With the new DIESOTTO, Mercedes-Benz has launched a completely new engine concept in which a gasoline engine can temporarily function like a self-igniting diesel.

Performance from a 1.8L DIESOTTO engine (as fitted to the F700 concept car)

Power: 175 kW
Max. torque: 400 Nm
Acceleration: 0-100 km/h in 7.5 sec
Consumption: 5.3 l/100 km
CO2 emissions: 127 g/km
Emissions rating: EU 6
Exhaust gas treatment: Catalytic converter

The fuel/air mixture in the new engine is ignited by a spark plug during starting and full load operation. At low and medium speeds, however, the gasoline engine morphs into a self-igniting unit operating on the diesel principle.

This partial load state is the most common engine operation mode, which means it offers huge fuel-savings potential.

The first step toward creating the fuel-efficient DIESOTTO involved downsizing from a large volume, six-cylinder naturally aspirated engine to a compact four-cylinder unit. The resulting loss of output was more than offset by a two-stage turbocharger system that has a large low-pressure turbocharger connected to a high-pressure turbocharger with a smaller diameter. Together, they cover the whole range of engine speeds.

Gasoline direct injection is another key component of the DIESOTTO technology package.

Whereas direct injection in current production engines like the 350 CGI is geared toward stratifying an ignitable air-fuel cloud around the sparkplug, our goal with the DIESOTTO was to employ direct injection mainly to create a good homogeneous mixture and control the auto ignition function.

The DIESOTTO does not completely discharge its exhaust gas. Instead, the exhaust valves open for only a very short time and with a small lift, which is why only half of the exhaust gas volume can escape from the cylinder. The remaining 50 percent stays in the combustion chamber, along with most of the exhaust gas heat. To increase the temperature even further, a small amount of fuel is also fed into the cylinder by the injectors. The fuel doesn’t ignite, but it does thermally react with the hot residual gas.

During the subsequent intake stroke, fuel is injected into each cylinder in individually dosed amounts. The intake valve then opens briefly and with a small lift, at which point a precisely measured volume of fresh air flows in and mixes together with the residual gas.

During the subsequent compression stroke, the temperature of the mixture of residual gas, fuel and air continues to rise. The air-fuel ratio is set at such a level that more air is contained in the cylinder than is necessary to ensure complete combustion of the fuel. The next power stroke commences when the temperature has risen to a level that triggers controlled auto ignition. The coup Daimler engineers have achieved here lies in their ability to determine the exact time of combustion through manipulation of the fuel volume and the injection point.

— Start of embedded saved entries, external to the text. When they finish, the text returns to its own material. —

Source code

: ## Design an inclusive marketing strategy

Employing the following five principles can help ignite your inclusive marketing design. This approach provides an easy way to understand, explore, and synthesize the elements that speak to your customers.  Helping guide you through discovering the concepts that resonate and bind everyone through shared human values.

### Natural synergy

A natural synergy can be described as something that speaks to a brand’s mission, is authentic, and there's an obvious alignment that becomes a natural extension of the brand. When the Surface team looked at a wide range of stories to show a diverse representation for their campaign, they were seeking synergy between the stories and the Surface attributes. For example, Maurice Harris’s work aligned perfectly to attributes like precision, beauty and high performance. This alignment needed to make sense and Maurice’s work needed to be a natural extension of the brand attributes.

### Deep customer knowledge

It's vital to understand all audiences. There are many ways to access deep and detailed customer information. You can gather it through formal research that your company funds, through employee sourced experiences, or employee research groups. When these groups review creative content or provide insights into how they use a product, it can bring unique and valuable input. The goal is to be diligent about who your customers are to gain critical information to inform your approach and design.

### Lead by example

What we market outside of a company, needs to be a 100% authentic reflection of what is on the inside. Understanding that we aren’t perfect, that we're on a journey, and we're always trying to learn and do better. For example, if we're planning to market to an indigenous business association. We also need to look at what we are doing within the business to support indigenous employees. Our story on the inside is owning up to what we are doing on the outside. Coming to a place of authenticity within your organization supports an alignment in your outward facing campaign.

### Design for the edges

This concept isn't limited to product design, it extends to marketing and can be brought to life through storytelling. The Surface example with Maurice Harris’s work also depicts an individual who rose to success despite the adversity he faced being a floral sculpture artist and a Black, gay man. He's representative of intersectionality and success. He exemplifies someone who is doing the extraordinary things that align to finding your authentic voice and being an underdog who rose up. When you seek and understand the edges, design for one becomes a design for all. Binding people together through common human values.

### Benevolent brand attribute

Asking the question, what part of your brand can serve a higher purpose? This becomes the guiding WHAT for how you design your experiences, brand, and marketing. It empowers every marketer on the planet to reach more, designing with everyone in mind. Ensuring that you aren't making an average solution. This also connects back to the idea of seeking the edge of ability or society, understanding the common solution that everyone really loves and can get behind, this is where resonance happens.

We get the data for this point from combustion chamber pressure sensors in each of the four cylinders. Because the mixture ignites at many places simultaneously, combustion is extremely even, or homogeneous.

This offers two environmental benefits: namely, lower fuel consumption and reduced nitrogen oxide emissions.

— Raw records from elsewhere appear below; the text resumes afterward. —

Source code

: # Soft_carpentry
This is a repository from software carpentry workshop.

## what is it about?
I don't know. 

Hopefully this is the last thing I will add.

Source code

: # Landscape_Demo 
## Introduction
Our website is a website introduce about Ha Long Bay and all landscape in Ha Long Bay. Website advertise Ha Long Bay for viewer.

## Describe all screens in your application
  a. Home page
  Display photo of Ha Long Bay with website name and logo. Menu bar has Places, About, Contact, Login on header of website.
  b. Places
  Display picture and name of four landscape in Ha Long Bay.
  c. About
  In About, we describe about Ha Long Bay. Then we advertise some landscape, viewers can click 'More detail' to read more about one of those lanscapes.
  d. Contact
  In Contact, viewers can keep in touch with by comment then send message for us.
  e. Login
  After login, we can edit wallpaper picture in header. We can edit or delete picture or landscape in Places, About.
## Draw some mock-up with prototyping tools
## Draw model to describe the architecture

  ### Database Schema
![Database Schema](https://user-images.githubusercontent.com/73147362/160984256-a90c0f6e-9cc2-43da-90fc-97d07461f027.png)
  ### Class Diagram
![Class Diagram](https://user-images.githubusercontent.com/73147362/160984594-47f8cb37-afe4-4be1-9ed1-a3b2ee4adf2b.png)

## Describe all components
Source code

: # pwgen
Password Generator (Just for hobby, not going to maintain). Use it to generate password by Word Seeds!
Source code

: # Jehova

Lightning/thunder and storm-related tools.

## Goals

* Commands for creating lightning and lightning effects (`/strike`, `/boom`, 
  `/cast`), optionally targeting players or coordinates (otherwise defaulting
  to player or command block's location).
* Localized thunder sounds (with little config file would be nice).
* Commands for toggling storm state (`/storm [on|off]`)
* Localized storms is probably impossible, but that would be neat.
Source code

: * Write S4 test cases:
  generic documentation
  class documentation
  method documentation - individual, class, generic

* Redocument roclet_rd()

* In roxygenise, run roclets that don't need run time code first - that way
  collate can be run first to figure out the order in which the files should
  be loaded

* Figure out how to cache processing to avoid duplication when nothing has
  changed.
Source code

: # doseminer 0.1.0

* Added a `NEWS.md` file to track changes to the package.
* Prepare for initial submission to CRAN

Fuel efficiency is primarily enhanced by a lean fuel-air mixture with a high proportion of exhaust gases and a compression ratio that is adjusted in line with load conditions. Because homogeneous combustion is an even process occurring at relatively low temperatures, only an extremely small amount of nitrogen oxide is produced. All the DIESOTTO engine needs for exhaust treatment is a standard three-way catalytic converter.

Another key element of the DIESOTTO engine is its variable valve control system, which enables both the valve opening intervals and the lift to be adjusted. To this end, the camshafts have two different-sized cams for each valve, with the larger lift used at high engine speeds and loads and the smaller one employed mainly for homogeneous charge combustion ignition in partial load states. The DIESOTTO is also equipped with a variable crankshaft drive to ensure that it can meet the differing demands of partial and full-load operations. This unit makes it possible to variably adjust the compression for each piston, which gives the engine a variable — rather than a constant — compression ratio.